Audience yes, no, why?

Hello guys,

for months now I have been using the auth0-spa-js SDK with my dev tenant and my dev application for login.

     await createAuth0Client({
        domain: 'my-domain',
        client_id: 'xyz012',
        audience: undefined, // remember this, it says it is optional
        redirect_uri: redirectUri,
        cacheLocation: 'memory',
        useRefreshTokens: true,
      })

The documentation of the SDK Auth0ClientOptions | @auth0/auth0-spa-js says audience is optional, so setting it to undefined should be no problem, right? Yeah it works! I login and get a real jwt access token.

Now here is the kicker. Today I finally deployed to production using my auth0 production tenant and application. Remember audience is still undefined! Yeah no problem, right? Wrong! Getting unauthorized exceptions from my API now. What the frick? The reason for this is, that I now get an opaque access token in production tenant after login! Googled a bit and found this Why is my access token not a JWT? (Opaque Token). And it says you have to send a audience to get a real jwt token, right?

So now I am totally confused why its working on one tenant without audience and on one it doesn’t.

What could be the problem? Do you have any ideas? Am I the problem?

Hi @sebastian.richter,

It is optional, but you shouldn’t return a JWT if there isn’t a registered audience as the param.

In the application that is returning a JWT, what is the aud claim? Undefined?

If you decode a JWT from your first tenant, does it have an aud claim set to anything?

Also, under your tenant settings > General > API Authorization Settings, there is a “Default Audience” setting. You may want to check if you have something there for your first tenant and not for your second.

1 Like

That’s a great point @jawineinger, it could be a default audience that is allowing you to get a JWT. The aud will show us what is going on.

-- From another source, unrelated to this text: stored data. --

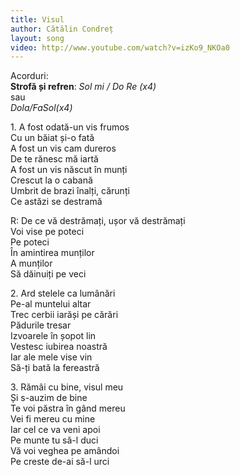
 ```yaml
---
title: Visul
author: Cătălin Condreț
layout: song
video: http://www.youtube.com/watch?v=izKo9_NKOa0
---
```


Acorduri:  
**Strofă și refren**: *Sol mi / Do Re (x4)*  
sau  
*Dola/FaSol(x4)*  

1\. A fost odată-un vis frumos  
Cu un băiat și-o fată  
A fost un vis cam dureros  
De te rănesc mă iartă  
A fost un vis născut în munți  
Crescut la o cabană  
Umbrit de brazi înalți, cărunți  
Ce astăzi se destramă  

R: De ce vă destrămați, ușor vă destrămați  
Voi vise pe poteci  
Pe poteci  
În amintirea munților  
A munților  
Să dăinuiți pe veci  

2\. Ard stelele ca lumânări  
Pe-al muntelui altar  
Trec cerbii iarăși pe cărări  
Pădurile tresar  
Izvoarele în șopot lin  
Vestesc iubirea noastră  
Iar ale mele vise vin  
Să-ți bată la fereastră  

3\. Rămâi cu bine, visul meu  
Și s-auzim de bine  
Te voi păstra în gând mereu  
Vei fi mereu cu mine  
Iar cel ce va veni apoi  
Pe munte tu să-l duci  
Vă voi veghea pe amândoi  
Pe creste de-ai să-l urci  
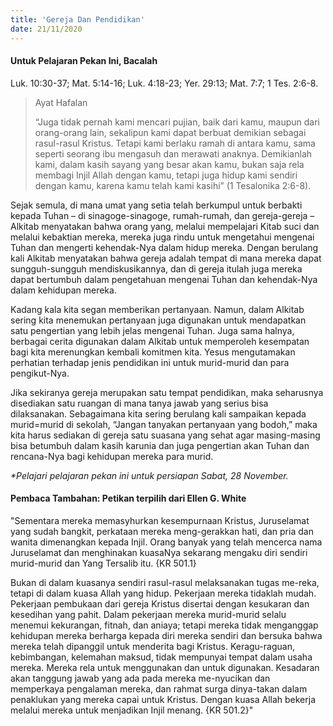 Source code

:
```yaml
---
title: 'Gereja Dan Pendidikan'
date: 21/11/2020
---
```


#### Untuk Pelajaran Pekan Ini, Bacalah
Luk. 10:30-37; Mat. 5:14-16; Luk. 4:18-23; Yer. 29:13; Mat. 7:7; 1 Tes. 2:6-8.

> <p>Ayat Hafalan</p>
> “Juga tidak pernah kami mencari pujian, baik dari kamu, maupun dari orang-orang lain, sekalipun kami dapat berbuat demikian sebagai rasul-rasul Kristus. Tetapi kami berlaku ramah di antara kamu, sama seperti seorang ibu mengasuh dan merawati anaknya. Demikianlah kami, dalam kasih sayang yang besar akan kamu, bukan saja rela membagi Injil Allah dengan kamu, tetapi juga hidup kami sendiri dengan kamu, karena kamu telah kami kasihi” (1 Tesalonika 2:6-8).

Sejak semula, di mana umat yang setia telah berkumpul untuk berbakti kepada Tuhan – di sinagoge-sinagoge, rumah-rumah, dan gereja-gereja – Alkitab menyatakan bahwa orang yang, melalui mempelajari Kitab suci dan melalui kebaktian mereka, mereka juga rindu untuk mengetahui mengenai Tuhan dan mengerti kehendak-Nya dalam hidup mereka. Dengan berulang kali Alkitab menyatakan bahwa gereja adalah tempat di mana mereka dapat sungguh-sungguh mendiskusikannya, dan di gereja itulah juga mereka dapat bertumbuh dalam pengetahuan mengenai Tuhan dan kehendak-Nya dalam kehidupan mereka.

Kadang kala kita segan memberikan pertanyaan. Namun, dalam Alkitab sering kita menemukan pertanyaan juga digunakan untuk mendapatkan satu pengertian yang lebih jelas mengenai Tuhan. Juga sama halnya, berbagai cerita digunakan dalam Alkitab untuk memperoleh kesempatan bagi kita merenungkan kembali komitmen kita. Yesus mengutamakan perhatian terhadap jenis pendidikan ini untuk murid-murid dan para pengikut-Nya.

Jika sekiranya gereja merupakan satu tempat pendidikan, maka seharusnya disediakan satu ruangan di mana tanya jawab yang serius bisa dilaksanakan. Sebagaimana kita sering berulang kali sampaikan kepada murid=murid di sekolah, “Jangan tanyakan pertanyaan yang bodoh,” maka kita harus sediakan di gereja satu suasana yang sehat agar masing-masing bisa betumbuh dalam kasih karunia dan juga pengertian akan Tuhan dan rencana-Nya bagi kehidupan mereka para murid.

_*Pelajari pelajaran pekan ini untuk persiapan Sabat, 28 November._

#### Pembaca Tambahan: Petikan terpilih dari Ellen G. White

"Sementara mereka memasyhurkan kesempurnaan Kristus, Juruselamat yang sudah bangkit, perkataan mereka meng-gerakkan hati, dan pria dan wanita dimenangkan kepada Injil. Orang banyak yang telah mencerca nama Juruselamat dan menghinakan kuasaNya sekarang mengaku diri sendiri murid-murid dan Yang Tersalib itu. {KR 501.1}

Bukan di dalam kuasanya sendiri rasul-rasul melaksanakan tugas me-reka, tetapi di dalam kuasa Allah yang hidup. Pekerjaan mereka tidaklah mudah. Pekerjaan pembukaan dari gereja Kristus disertai dengan kesukaran dan kesedihan yang pahit. Dalam pekerjaan mereka murid-murid selalu menemui kekurangan, fitnah, dan aniaya; tetapi mereka tidak menganggap kehidupan mereka berharga kepada diri mereka sendiri dan bersuka bahwa mereka telah dipanggil untuk menderita bagi Kristus. Keragu-raguan, kebimbangan, kelemahan maksud, tidak mempunyai tempat dalam usaha mereka. Mereka rela untuk menggunakan dan untuk digunakan. Kesadaran akan tanggung jawab yang ada pada mereka me-nyucikan dan memperkaya pengalaman mereka, dan rahmat surga dinya-takan dalam penaklukan yang mereka capai untuk Kristus. Dengan kuasa Allah bekerja melalui mereka untuk menjadikan Injil menang. {KR 501.2}" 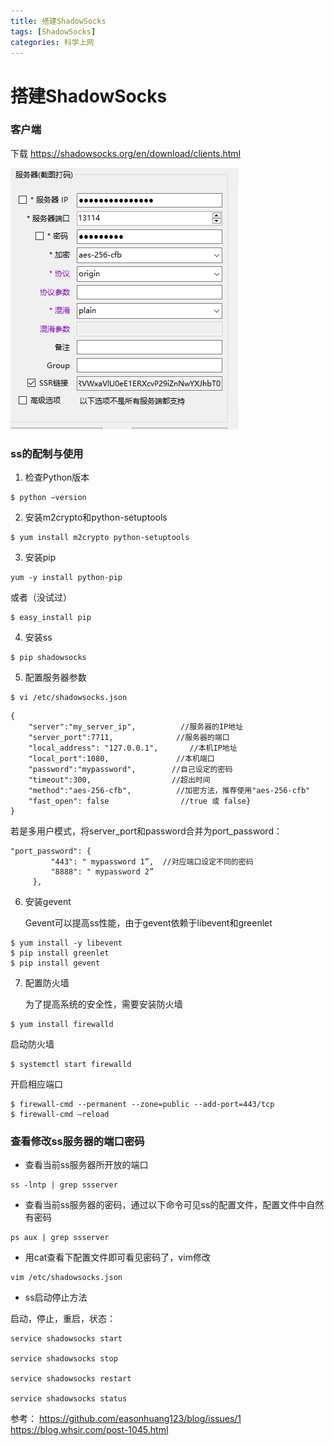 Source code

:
 ```yaml
---
title: 搭建ShadowSocks
tags: [ShadowSocks]
categories: 科学上网
---
```



# 搭建ShadowSocks


### 客户端

下载
https://shadowsocks.org/en/download/clients.html

![ssclient.png](/image/ssclient.png)

### ss的配制与使用

1. 检查Python版本

```
$ python –version
```

2. 安装m2crypto和python-setuptools

```
$ yum install m2crypto python-setuptools
```

3. 安装pip

```
yum -y install python-pip
```

或者（没试过）
```
$ easy_install pip
```
4. 安装ss

```
$ pip shadowsocks
```
5. 配置服务器参数

```
$ vi /etc/shadowsocks.json
```

```
{                                  
    "server":"my_server_ip",          //服务器的IP地址
    "server_port":7711,              //服务器的端口
    "local_address": "127.0.0.1",       //本机IP地址
    "local_port":1080,               //本机端口
    "password":"mypassword",        //自己设定的密码
    "timeout":300,                  //超出时间
    "method":"aes-256-cfb",          //加密方法，推荐使用"aes-256-cfb"
    "fast_open": false                //true 或 false}
}
```

若是多用户模式，将server_port和password合并为port_password：

```
"port_password": {
         "443": " mypassword 1”,  //对应端口设定不同的密码
         "8888": " mypassword 2”
     },
```
6. 安装gevent

    Gevent可以提高ss性能，由于gevent依赖于libevent和greenlet

```
$ yum install -y libevent
$ pip install greenlet
$ pip install gevent
```
7. 配置防火墙

    为了提高系统的安全性，需要安装防火墙

```
$ yum install firewalld
```

启动防火墙

```
$ systemctl start firewalld
```

开启相应端口

```
$ firewall-cmd --permanent --zone=public --add-port=443/tcp
$ firewall-cmd –reload
```
###  查看修改ss服务器的端口密码

- 查看当前ss服务器所开放的端口

```
ss -lntp | grep ssserver
```

- 查看当前ss服务器的密码，通过以下命令可见ss的配置文件，配置文件中自然有密码

```
ps aux | grep ssserver
```

- 用cat查看下配置文件即可看见密码了，vim修改

```
vim /etc/shadowsocks.json
```
- ss启动停止方法

启动，停止，重启，状态：
```
service shadowsocks start

service shadowsocks stop

service shadowsocks restart

service shadowsocks status
```

参考：
https://github.com/easonhuang123/blog/issues/1
https://blog.whsir.com/post-1045.html
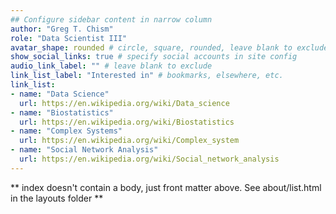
 ```yaml
---
## Configure sidebar content in narrow column
author: "Greg T. Chism"
role: "Data Scientist III"
avatar_shape: rounded # circle, square, rounded, leave blank to exclude
show_social_links: true # specify social accounts in site config
audio_link_label: "" # leave blank to exclude
link_list_label: "Interested in" # bookmarks, elsewhere, etc.
link_list:
- name: "Data Science"
  url: https://en.wikipedia.org/wiki/Data_science
- name: "Biostatistics"
  url: https://en.wikipedia.org/wiki/Biostatistics
- name: "Complex Systems"
  url: https://en.wikipedia.org/wiki/Complex_system
- name: "Social Network Analysis"
  url: https://en.wikipedia.org/wiki/Social_network_analysis
---
```


** index doesn't contain a body, just front matter above.
See about/list.html in the layouts folder ** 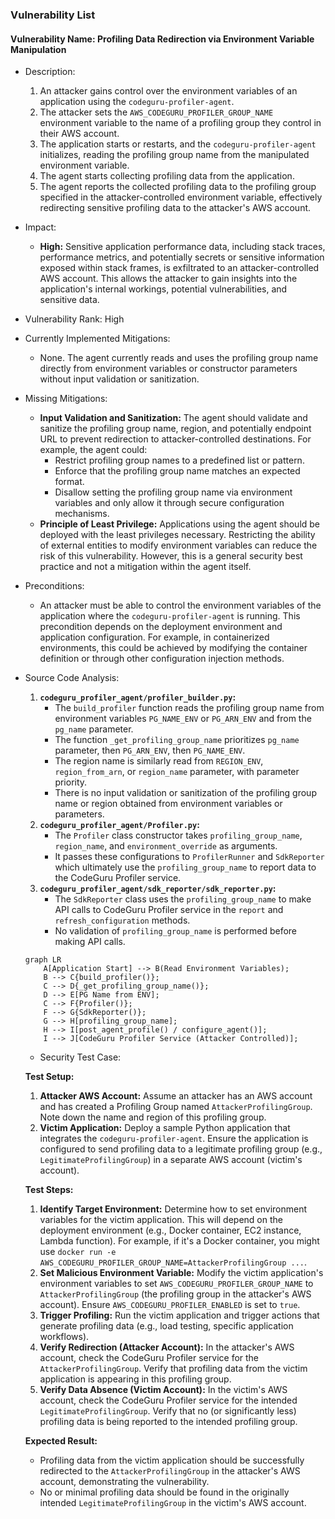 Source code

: ### Vulnerability List

#### Vulnerability Name: Profiling Data Redirection via Environment Variable Manipulation

* Description:
    1. An attacker gains control over the environment variables of an application using the `codeguru-profiler-agent`.
    2. The attacker sets the `AWS_CODEGURU_PROFILER_GROUP_NAME` environment variable to the name of a profiling group they control in their AWS account.
    3. The application starts or restarts, and the `codeguru-profiler-agent` initializes, reading the profiling group name from the manipulated environment variable.
    4. The agent starts collecting profiling data from the application.
    5. The agent reports the collected profiling data to the profiling group specified in the attacker-controlled environment variable, effectively redirecting sensitive profiling data to the attacker's AWS account.

* Impact:
    - **High:** Sensitive application performance data, including stack traces, performance metrics, and potentially secrets or sensitive information exposed within stack frames, is exfiltrated to an attacker-controlled AWS account. This allows the attacker to gain insights into the application's internal workings, potential vulnerabilities, and sensitive data.

* Vulnerability Rank: High

* Currently Implemented Mitigations:
    - None. The agent currently reads and uses the profiling group name directly from environment variables or constructor parameters without input validation or sanitization.

* Missing Mitigations:
    - **Input Validation and Sanitization:** The agent should validate and sanitize the profiling group name, region, and potentially endpoint URL to prevent redirection to attacker-controlled destinations. For example, the agent could:
        - Restrict profiling group names to a predefined list or pattern.
        - Enforce that the profiling group name matches an expected format.
        - Disallow setting the profiling group name via environment variables and only allow it through secure configuration mechanisms.
    - **Principle of Least Privilege:** Applications using the agent should be deployed with the least privileges necessary. Restricting the ability of external entities to modify environment variables can reduce the risk of this vulnerability. However, this is a general security best practice and not a mitigation within the agent itself.

* Preconditions:
    - An attacker must be able to control the environment variables of the application where the `codeguru-profiler-agent` is running. This precondition depends on the deployment environment and application configuration. For example, in containerized environments, this could be achieved by modifying the container definition or through other configuration injection methods.

* Source Code Analysis:
    1. **`codeguru_profiler_agent/profiler_builder.py`:**
        - The `build_profiler` function reads the profiling group name from environment variables `PG_NAME_ENV` or `PG_ARN_ENV` and from the `pg_name` parameter.
        - The function `_get_profiling_group_name` prioritizes `pg_name` parameter, then `PG_ARN_ENV`, then `PG_NAME_ENV`.
        - The region name is similarly read from `REGION_ENV`, `region_from_arn`, or `region_name` parameter, with parameter priority.
        - There is no input validation or sanitization of the profiling group name or region obtained from environment variables or parameters.
    2. **`codeguru_profiler_agent/Profiler.py`:**
        - The `Profiler` class constructor takes `profiling_group_name`, `region_name`, and `environment_override` as arguments.
        - It passes these configurations to `ProfilerRunner` and `SdkReporter` which ultimately use the `profiling_group_name` to report data to the CodeGuru Profiler service.
    3. **`codeguru_profiler_agent/sdk_reporter/sdk_reporter.py`:**
        - The `SdkReporter` class uses the `profiling_group_name` to make API calls to CodeGuru Profiler service in the `report` and `refresh_configuration` methods.
        - No validation of `profiling_group_name` is performed before making API calls.

    ```mermaid
    graph LR
        A[Application Start] --> B(Read Environment Variables);
        B --> C{build_profiler()};
        C --> D{_get_profiling_group_name()};
        D --> E[PG Name from ENV];
        C --> F{Profiler()};
        F --> G{SdkReporter()};
        G --> H[profiling_group_name];
        H --> I[post_agent_profile() / configure_agent()];
        I --> J[CodeGuru Profiler Service (Attacker Controlled)];
    ```

    * Security Test Case:

    **Test Setup:**
    1.  **Attacker AWS Account:** Assume an attacker has an AWS account and has created a Profiling Group named `AttackerProfilingGroup`. Note down the name and region of this profiling group.
    2.  **Victim Application:** Deploy a sample Python application that integrates the `codeguru-profiler-agent`. Ensure the application is configured to send profiling data to a legitimate profiling group (e.g., `LegitimateProfilingGroup`) in a separate AWS account (victim's account).

    **Test Steps:**
    1.  **Identify Target Environment:** Determine how to set environment variables for the victim application. This will depend on the deployment environment (e.g., Docker container, EC2 instance, Lambda function). For example, if it's a Docker container, you might use `docker run -e AWS_CODEGURU_PROFILER_GROUP_NAME=AttackerProfilingGroup ...`.
    2.  **Set Malicious Environment Variable:** Modify the victim application's environment variables to set `AWS_CODEGURU_PROFILER_GROUP_NAME` to `AttackerProfilingGroup` (the profiling group in the attacker's AWS account). Ensure `AWS_CODEGURU_PROFILER_ENABLED` is set to `true`.
    3.  **Trigger Profiling:** Run the victim application and trigger actions that generate profiling data (e.g., load testing, specific application workflows).
    4.  **Verify Redirection (Attacker Account):** In the attacker's AWS account, check the CodeGuru Profiler service for the `AttackerProfilingGroup`. Verify that profiling data from the victim application is appearing in this profiling group.
    5.  **Verify Data Absence (Victim Account):** In the victim's AWS account, check the CodeGuru Profiler service for the intended `LegitimateProfilingGroup`. Verify that no (or significantly less) profiling data is being reported to the intended profiling group.

    **Expected Result:**
    - Profiling data from the victim application should be successfully redirected to the `AttackerProfilingGroup` in the attacker's AWS account, demonstrating the vulnerability.
    - No or minimal profiling data should be found in the originally intended `LegitimateProfilingGroup` in the victim's AWS account. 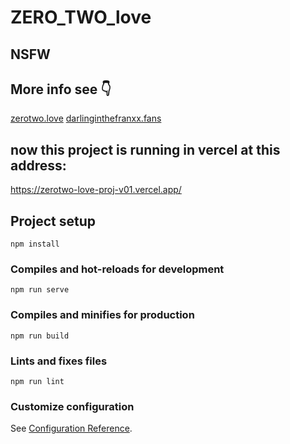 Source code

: # ZERO_TWO_love
## NSFW

## More info see 👇
[zerotwo.love](http://www.zerotwo.love "请右键在新窗口打开")
[darlinginthefranxx.fans](http://darlinginthefranxx.fans "请右键在新窗口打开")


## now this project is running in vercel at this address:
https://zerotwo-love-proj-v01.vercel.app/

## Project setup
```
npm install
```

### Compiles and hot-reloads for development
```
npm run serve
```

### Compiles and minifies for production
```
npm run build
```

### Lints and fixes files
```
npm run lint
```

### Customize configuration
See [Configuration Reference](https://cli.vuejs.org/config/).
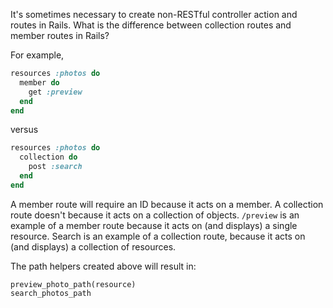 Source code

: It's sometimes necessary to create non-RESTful controller action and routes in Rails.
What is the difference between collection routes and member routes in Rails?

For example,

```ruby
resources :photos do
  member do
    get :preview
  end
end
``` 
versus

```ruby
resources :photos do
  collection do
    post :search
  end
end
```

A member route will require an ID because it acts on a member. A collection route doesn't because it acts on a collection of objects. `/preview`  is an example of a member route because it acts on (and displays) a single resource. Search is an example of a collection route, because it acts on (and displays) a collection of resources.

The path helpers created above will result in:

```
preview_photo_path(resource)
search_photos_path
```


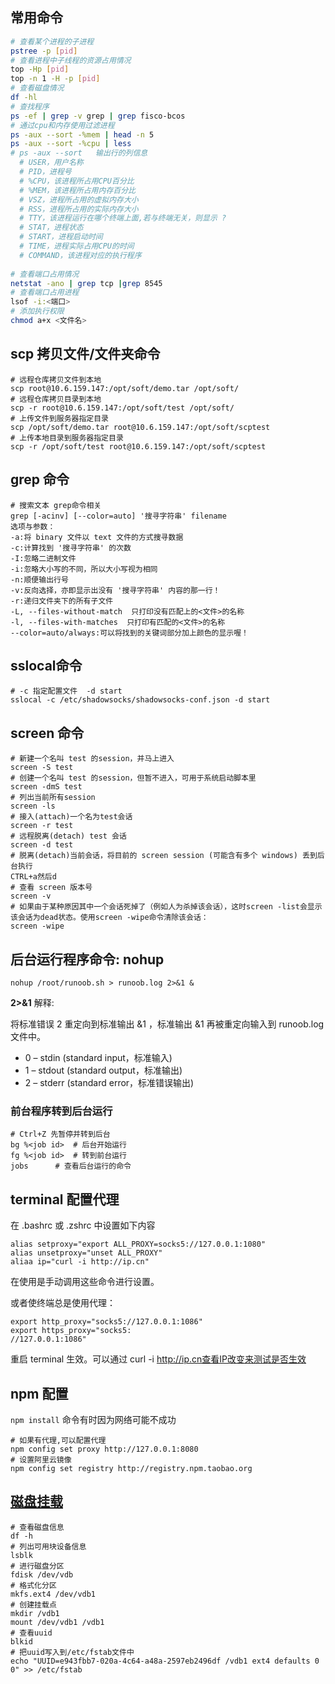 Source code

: ## 常用命令

```bash
# 查看某个进程的子进程
pstree -p [pid]
# 查看进程中子线程的资源占用情况
top -Hp [pid]
top -n 1 -H -p [pid]
# 查看磁盘情况
df -hl
# 查找程序
ps -ef | grep -v grep | grep fisco-bcos
# 通过cpu和内存使用过滤进程
ps -aux --sort -%mem | head -n 5
ps -aux --sort -%cpu | less
# ps -aux --sort   输出行的列信息
  # USER，用户名称
  # PID，进程号
  # %CPU，该进程所占用CPU百分比
  # %MEM，该进程所占用内存百分比
  # VSZ，进程所占用的虚拟内存大小
  # RSS，进程所占用的实际内存大小
  # TTY，该进程运行在哪个终端上面,若与终端无关，则显示 ?
  # STAT，进程状态
  # START，进程启动时间
  # TIME，进程实际占用CPU的时间
  # COMMAND，该进程对应的执行程序
  
# 查看端口占用情况
netstat -ano | grep tcp |grep 8545
# 查看端口占用进程
lsof -i:<端口>
# 添加执行权限
chmod a+x <文件名>
```

## scp 拷贝文件/文件夹命令

```shell
# 远程仓库拷贝文件到本地
scp root@10.6.159.147:/opt/soft/demo.tar /opt/soft/
# 远程仓库拷贝目录到本地
scp -r root@10.6.159.147:/opt/soft/test /opt/soft/
# 上传文件到服务器指定目录
scp /opt/soft/demo.tar root@10.6.159.147:/opt/soft/scptest
# 上传本地目录到服务器指定目录
scp -r /opt/soft/test root@10.6.159.147:/opt/soft/scptest
```

## grep 命令

```shell
# 搜索文本 grep命令相关
grep [-acinv] [--color=auto] '搜寻字符串' filename
选项与参数：
-a:将 binary 文件以 text 文件的方式搜寻数据
-c:计算找到 '搜寻字符串' 的次数
-I:忽略二进制文件
-i:忽略大小写的不同，所以大小写视为相同
-n:顺便输出行号
-v:反向选择，亦即显示出没有 '搜寻字符串' 内容的那一行！
-r:递归文件夹下的所有子文件
-L, --files-without-match  只打印没有匹配上的<文件>的名称
-l, --files-with-matches  只打印有匹配的<文件>的名称
--color=auto/always:可以将找到的关键词部分加上颜色的显示喔！
```

## sslocal命令

```shell
# -c 指定配置文件  -d start
sslocal -c /etc/shadowsocks/shadowsocks-conf.json -d start
```

## screen 命令

```shell
# 新建一个名叫 test 的session，并马上进入
screen -S test
# 创建一个名叫 test 的session，但暂不进入，可用于系统启动脚本里
screen -dmS test
# 列出当前所有session
screen -ls
# 接入(attach)一个名为test会话
screen -r test
# 远程脱离(detach) test 会话
screen -d test
# 脱离(detach)当前会话，将目前的 screen session (可能含有多个 windows) 丢到后台执行
CTRL+a然后d
# 查看 screen 版本号
screen -v
# 如果由于某种原因其中一个会话死掉了（例如人为杀掉该会话），这时screen -list会显示该会话为dead状态。使用screen -wipe命令清除该会话：
screen -wipe
```

## 后台运行程序命令: nohup

```shell
nohup /root/runoob.sh > runoob.log 2>&1 &
```

**2>&1** 解释:

将标准错误 2 重定向到标准输出 &1 ，标准输出 &1 再被重定向输入到 runoob.log 文件中。

- 0 – stdin (standard input，标准输入)
- 1 – stdout (standard output，标准输出)
- 2 – stderr (standard error，标准错误输出)

### 前台程序转到后台运行
```shell
# Ctrl+Z 先暂停并转到后台
bg %<job id>  # 后台开始运行
fg %<job id>  # 转到前台运行
jobs      # 查看后台运行的命令
```

## terminal 配置代理

在 .bashrc 或 .zshrc 中设置如下内容

```
alias setproxy="export ALL_PROXY=socks5://127.0.0.1:1080"
alias unsetproxy="unset ALL_PROXY"
aliaa ip="curl -i http://ip.cn"
```

在使用是手动调用这些命令进行设置。

或者使终端总是使用代理：

```
export http_proxy="socks5://127.0.0.1:1086"
export https_proxy="socks5:
//127.0.0.1:1086"
```

重启 terminal 生效。可以通过 curl -i http://ip.cn查看IP改变来测试是否生效

## npm 配置

`npm install` 命令有时因为网络可能不成功

```shell
# 如果有代理,可以配置代理
npm config set proxy http://127.0.0.1:8080
# 设置阿里云镜像
npm config set registry http://registry.npm.taobao.org
```

## [磁盘挂载](https://www.cnblogs.com/sirdong/p/11969148.html)

```shell
# 查看磁盘信息
df -h
# 列出可用块设备信息
lsblk
# 进行磁盘分区
fdisk /dev/vdb
# 格式化分区
mkfs.ext4 /dev/vdb1
# 创建挂载点
mkdir /vdb1
mount /dev/vdb1 /vdb1
# 查看uuid
blkid
# 把uuid写入到/etc/fstab文件中
echo "UUID=e943fbb7-020a-4c64-a48a-2597eb2496df /vdb1 ext4 defaults 0 0" >> /etc/fstab
```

No audience is really a bad idea. Anyone can get a token from the same Authorization Server for any other API and use it with yours. The audience is a first layer of defense against that attack.

@jawineinger @dan.woda There you go! Indeed in my dev tenant there was a default audience set. I always forget to look in there. So all good. I was the problem :).

Final question. Am I fine using the default audience or is it better to always define the audience in my app (I just have one audience)?

1 Like

@sebastian.richter

If every access token is designated for the same API (audience) then you should be okay using the default audience.

This topic was automatically closed 15 days after the last reply. New replies are no longer allowed.